Taller de Arquitectura: The Studio

[All images care of Ricardo Bofill, via Arch Daily and Twisted Sifter]

These photos have been open in my browser for over a week now, lurking alongside my active tabs, on standby for a short notice pick-me-up. I’ll take a peek here and there — drooling over the vast vaulted ceilings and clean color palette, the lush jungle of overgrown ivy and floods of natural light — and imagine creating a living space a tenth as bold and luxurious as this.

The amazing story: the complex was originally a cement factory built in the early 1900’s, subsequently abandoned and left to ruin, and then discovered by Spanish architect Ricardo Bofill in 1973. Located on the outskirts of Barcelona in Sant Just Desvern, the factory included over thirty silos and massive machinery rooms both above and below ground. Amid the crumbling walls and mangled iron struts and silent industrial mixers, Bofill saw the skeleton of a stunning architecture office and went to work.

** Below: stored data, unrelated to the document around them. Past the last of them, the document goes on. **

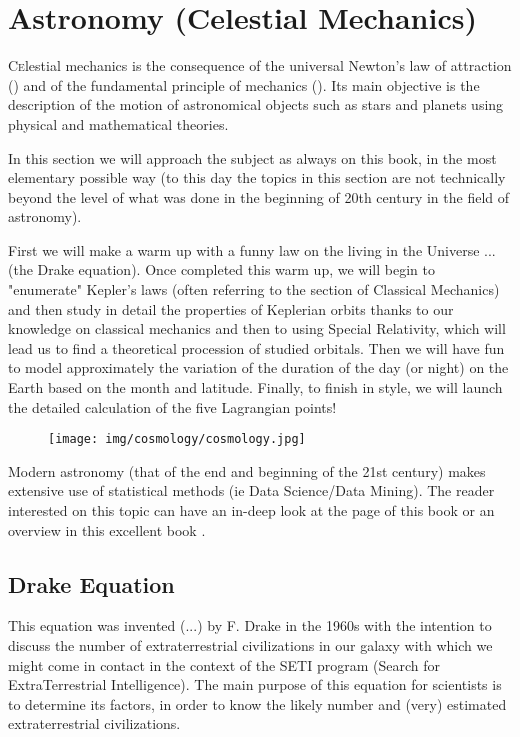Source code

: 	\newpage
	\thispagestyle{empty}
	\mbox{}
	\section{Astronomy (Celestial Mechanics)}\label{astronomy}
	\lettrine[lines=4]{\color{BrickRed}C}elestial mechanics is the consequence of the universal Newton's law of attraction () and of the fundamental principle of mechanics (). Its main objective is the description of the motion of astronomical objects such as stars and planets using physical and mathematical theories.
	
	In this section we will approach the subject as always on this book, in the most elementary  possible way (to this day the topics in this section are not technically beyond the level of what was done in the beginning of 20th century in the field of astronomy).
	
	First we will make a warm up with a funny law on the living in the Universe ... (the Drake equation). Once completed this warm up, we will begin to "enumerate" Kepler's laws (often referring to the section of Classical Mechanics) and then study in detail the properties of Keplerian orbits thanks to our knowledge on classical mechanics and then to using Special Relativity, which will lead us to find a theoretical procession of studied orbitals. Then we will have fun to model approximately the variation of the duration of the day (or night) on the Earth based on the month and latitude. Finally, to finish in style, we will launch the detailed calculation of the five Lagrangian points!
	
	\begin{figure}[H]
		\centering
		\texttt{[image: img/cosmology/cosmology.jpg]}
	\end{figure}
	
	\begin{tcolorbox}[title=Remark,colframe=black,arc=10pt]
	Modern astronomy (that of the end and beginning of the 21st century) makes extensive use of statistical methods (ie Data Science/Data Mining). The reader interested on this topic can have an in-deep look at the page \pageref{data mining} of this book or an overview in this excellent book \cite{feigelson2012modern}.
	\end{tcolorbox}
	
	\subsection{Drake Equation}
	This equation was invented (...) by F. Drake in the 1960s with the intention to discuss the number of extraterrestrial civilizations in our galaxy with which we might come in contact in the context of the SETI program (Search for ExtraTerrestrial Intelligence). The main purpose of this equation for scientists is to determine its factors, in order to know the likely number and (very) estimated extraterrestrial civilizations.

In two years of demolition and reconstruction, the structure was pared down to eight silos containing offices, a library, a modeling room, a gallery space called “The Cathedral” — used for concerts, exhibitions, lectures, and other events — and Bofill’s own house and guest rooms: the Taller de Arquitectura was born.

I’m a total sucker for industrial materials and strict geometric lines, not to mention unexpectedly repurposed spaces, and this smooshes all of those into one stunning whole. I love the staircases marching towards the sky, the sweeping floor-to-ceiling curtains, the rough walls and nicked corners . . . It’s absolutely incredible to me that any one person can conceptualize structures like this studio in their entirety — from the scale of a stadium down to the arc of light from a window, the vision required is monumental. And in this case, it must have been more difficult in some ways to excavate the beauty within an existing structure than to pluck a castle fresh out of thin air. Forget Gaudí’s whimsies and Catalan Modernista, this gem is sitting pretty at the top of my next Barcelona trip list.

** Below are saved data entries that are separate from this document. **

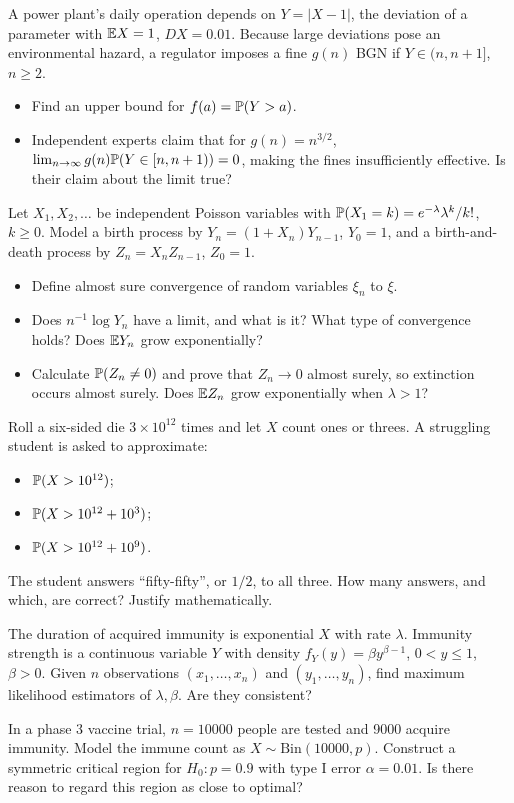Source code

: \documentclass[a4paper]{report}
\begin{document}
\begin{problem}
A power plant's daily operation depends on $Y=|X-1|$, the deviation of a parameter with $\E X=1$, $DX=0.01$. Because large deviations pose an environmental hazard, a regulator imposes a fine $g(n)$ BGN if $Y\in(n,n+1]$, $n\geq2$.
\begin{itemize}
\item Find an upper bound for $f(a)=\P(Y>a)$.
\item Independent experts claim that for $g(n)=n^{3/2}$, $\lim_{n\to\infty}g(n)\P(Y\in[n,n+1))=0$, making the fines insufficiently effective. Is their claim about the limit true?
\end{itemize}
\end{problem}
\begin{problem}
Let $X_1,X_2,\ldots$ be independent Poisson variables with $\P(X_1=k)=e^{-\lambda}\lambda^k/k!$, $k\geq0$. Model a birth process by $Y_n=(1+X_n)Y_{n-1}$, $Y_0=1$, and a birth-and-death process by $Z_n=X_nZ_{n-1}$, $Z_0=1$.
\begin{itemize}
\item Define almost sure convergence of random variables $\xi_n$ to $\xi$.
\item Does $n^{-1}\log Y_n$ have a limit, and what is it? What type of convergence holds? Does $\E Y_n$ grow exponentially?
\item Calculate $\P(Z_n\ne0)$ and prove that $Z_n\to0$ almost surely, so extinction occurs almost surely. Does $\E Z_n$ grow exponentially when $\lambda>1$?
\end{itemize}
\end{problem}
\begin{problem}
Roll a six-sided die $3\times10^{12}$ times and let $X$ count ones or threes. A struggling student is asked to approximate:
\begin{itemize}
\item $\P(X>10^{12})$;
\item $\P(X>10^{12}+10^3)$;
\item $\P(X>10^{12}+10^9)$.
\end{itemize}
The student answers ``fifty-fifty'', or $1/2$, to all three. How many answers, and which, are correct? Justify mathematically.
\end{problem}
\begin{problem}
The duration of acquired immunity is exponential $X$ with rate $\lambda$. Immunity strength is a continuous variable $Y$ with density $f_Y(y)=\beta y^{\beta-1}$, $0<y\leq1$, $\beta>0$. Given $n$ observations $(x_1,\ldots,x_n)$ and $(y_1,\ldots,y_n)$, find maximum likelihood estimators of $\lambda,\beta$. Are they consistent?
\end{problem}
\begin{problem}
In a phase 3 vaccine trial, $n=10000$ people are tested and 9000 acquire immunity. Model the immune count as $X\sim\mathrm{Bin}(10000,p)$. Construct a symmetric critical region for $H_0:p=0.9$ with type I error $\alpha=0.01$. Is there reason to regard this region as close to optimal?
\end{problem}
\end{document}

“I am a nomad, I am still a nomad, a traveller without port, required to establish reference points according to my journey. I was born in Barcelona, my father was catalan and my mother from Venice, I am at the crossroads of two cultures that clashed and melted throughout history.

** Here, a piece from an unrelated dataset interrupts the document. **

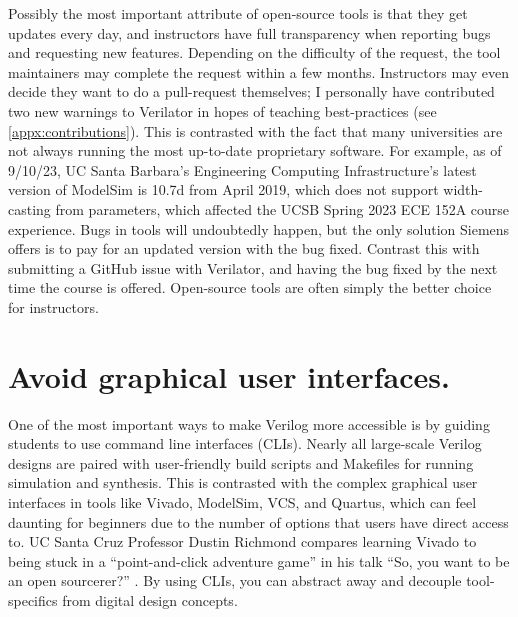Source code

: Possibly the most important attribute of open-source tools is that they get updates every day, and instructors have full transparency when reporting bugs and requesting new features. Depending on the difficulty of the request, the tool maintainers may complete the request within a few months. Instructors may even decide they want to do a pull-request themselves; I personally have contributed two new warnings to Verilator in hopes of teaching best-practices (see \autoref{appx:contributions}). This is contrasted with the fact that many universities are not always running the most up-to-date proprietary software. For example, as of 9/10/23, UC Santa Barbara's Engineering Computing Infrastructure's latest version of ModelSim is 10.7d from April 2019, which does not support width-casting from parameters, which affected the UCSB Spring 2023 ECE 152A course experience. Bugs in tools will undoubtedly happen, but the only solution Siemens offers is to pay for an updated version with the bug fixed. Contrast this with submitting a GitHub issue with Verilator, and having the bug fixed by the next time the course is offered. Open-source tools are often simply the better choice for instructors.

\section{Avoid graphical user interfaces.}

One of the most important ways to make Verilog more accessible is by guiding students to use command line interfaces (CLIs). Nearly all large-scale Verilog designs are paired with user-friendly build scripts and Makefiles for running simulation and synthesis. This is contrasted with the complex graphical user interfaces in tools like Vivado, ModelSim, VCS, and Quartus, which can feel daunting for beginners due to the number of options that users have direct access to. UC Santa Cruz Professor Dustin Richmond compares learning Vivado to being stuck in a \enquote{point-and-click adventure game} in his talk \enquote{So, you want to be an open sourcerer?} \cite{RichmondLatchUp}. By using CLIs, you can abstract away and decouple tool-specifics from digital design concepts.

In my early years I crossed the straights of Gibraltar, going south, and discovered in the valley of Draa villages built with cubes, piled up and constructed according to the families’ rhythm of growth, and despite that, strangely well-ordered, organic, profoundly architectural. All around, the desert; the fantastic shapes of dunes, constantly transformed by strong winds that appeared before me as essential elements, beyond anything that we can draw. The rose sands of the Teneré desert, outlined against the indigo sky, the endless spaces of rocks and stones, were my initiation to absolute beauty.

In the desert I met the nomads, the blue men of the Sahara, people that belong to an ancient civilization. I discovered that they understood the abstract concept of space better than anybody and we became best friends.

To be an architect means to understand space, to understand space organized by man, to decipher the spontaneous movements and behaviour of people, and to detect the needs of change that they might unconsciously express.

The factory is a magic place which strange atmosphere is difficult to be perceived by a profane eye. I like the life to be perfectly programmed here, ritualised, in total contrast with my turbulent nomad life.”